The newly created new_project has a generated unique identifier new_project.id
. The schema can be inspected using
new_project.columns
.
Appending rows¶
We can now proceed to add rows to the project. We can add a maximum of 20 rows per request, so we need to batch our data:
In this example, we’ll generate some fake rows. For your application you may for example read from your database, another API or a CSV. The ordering of columns within a row does not matter as columns are referenced using the ref
from caplena.models.projects import (
MultipleRowPayload,
RowPayload,
NonTTACell,
TTACell,
)
# generate fake rows
rows = MultipleRowPayload(
rows=[
RowPayload(
columns=[
NonTTACell(ref="id", value=i),
TTACell(ref="nps_why", value=f"Row {i}", topics=[]),
]
) for i in range(100)
]
).model_dump()["rows"]
# batch rows, we'll use numpy for this
import numpy as np
n_batches = np.ceil(len(rows)/20) # compute the number of batches needed
row_batches = np.array_split(rows, n_batches) # do the batching
new_rows = []
for row_batch in row_batches:
new_rows.append(new_project.append_rows(rows=list(row_batch))) # need to cast to list from ndarray
This process takes a while, to monitor the status you can use task_id property from the RowsAppend response and call get_append_status.

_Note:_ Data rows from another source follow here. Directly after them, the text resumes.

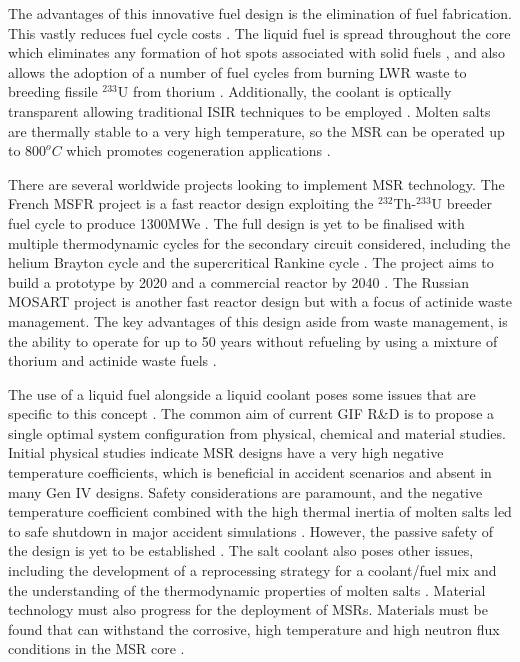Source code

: \documentclass[journal]{IEEEtran}
\begin{document}
The advantages of this innovative fuel design is the elimination of fuel fabrication.
This vastly reduces fuel cycle costs \cite{Locatelli2013}.
The liquid fuel is spread throughout the core which eliminates any formation of hot spots associated with solid fuels \cite{Locatelli2013}, and also allows the adoption of a number of fuel cycles from burning LWR waste to breeding fissile $^{233}$U from thorium \cite{GenIVForum}.
Additionally, the coolant is optically transparent allowing traditional ISIR techniques to be employed \cite{Bhatnagar2011}.
Molten salts are thermally stable to a very high temperature, so the MSR can be operated up to $800^{o}C$ which promotes cogeneration applications \cite{Marques2010a}. 

There are several worldwide projects looking to implement MSR technology.
The French MSFR project is a fast reactor design exploiting the $^{232}$Th-$^{233}$U breeder fuel cycle \cite{GenIVForum} to produce 1300MWe \cite{Locatelli2013}.
The full design is yet to be finalised with multiple thermodynamic cycles for the secondary circuit considered, including the helium Brayton cycle and the supercritical Rankine cycle \cite{Locatelli2013}.
The project aims to build a prototype by 2020 and a commercial reactor by 2040 \cite{Locatelli2013}.
The Russian MOSART project is another fast reactor design but with a focus of actinide waste management. 
The key advantages of this design aside from waste management, is the ability to operate for up to 50 years without refueling by using a mixture of thorium and actinide waste fuels \cite{GenIVForum}.

The use of a liquid fuel alongside a liquid coolant poses some issues that are specific to this concept \cite{Sakamoto2013194}.
The common aim of current GIF R\&D is to propose a single optimal system configuration from physical, chemical and material studies.
Initial physical studies indicate MSR designs have a very high negative temperature coefficients, which is beneficial in accident scenarios and absent in many Gen IV designs.
Safety considerations are paramount, and the negative temperature coefficient combined with the high thermal inertia of molten salts led to safe shutdown in major accident simulations \cite{GenIVForum}.
However, the passive safety of the design is yet to be established \cite{Locatelli2013}.
The salt coolant also poses other issues, including the development of a reprocessing strategy for a coolant/fuel mix and the understanding of the thermodynamic properties of molten salts \cite{GenIVForum}.
Material technology must also progress for the deployment of MSRs. Materials must be found that can withstand the corrosive, high temperature and high neutron flux conditions in the MSR core \cite{GenIVForum}.
\end{document}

# Check append status one by one using their IDs:
for append_task in new_rows:
while new_project.get_append_status(task_id=append_task.task_id).status == 'in_progress':
time.sleep(10)
# OR
# Check all append statuses form the project
all_tasks = new_project.get_append_status()
for task in all_tasks.tasks:
if task['status'] == 'in_progress':
# Do something when upload not ready
elif task['status'] == 'failed':
# Do something when task has failed
elif task['status'] == 'timed_out':
# Do something when task timed_out
elif task['status'] == 'succeeded':
# Do something when task succeeded
When all upload tasks will succeeded the data will be uploaded to Caplena and ready to be analyzed!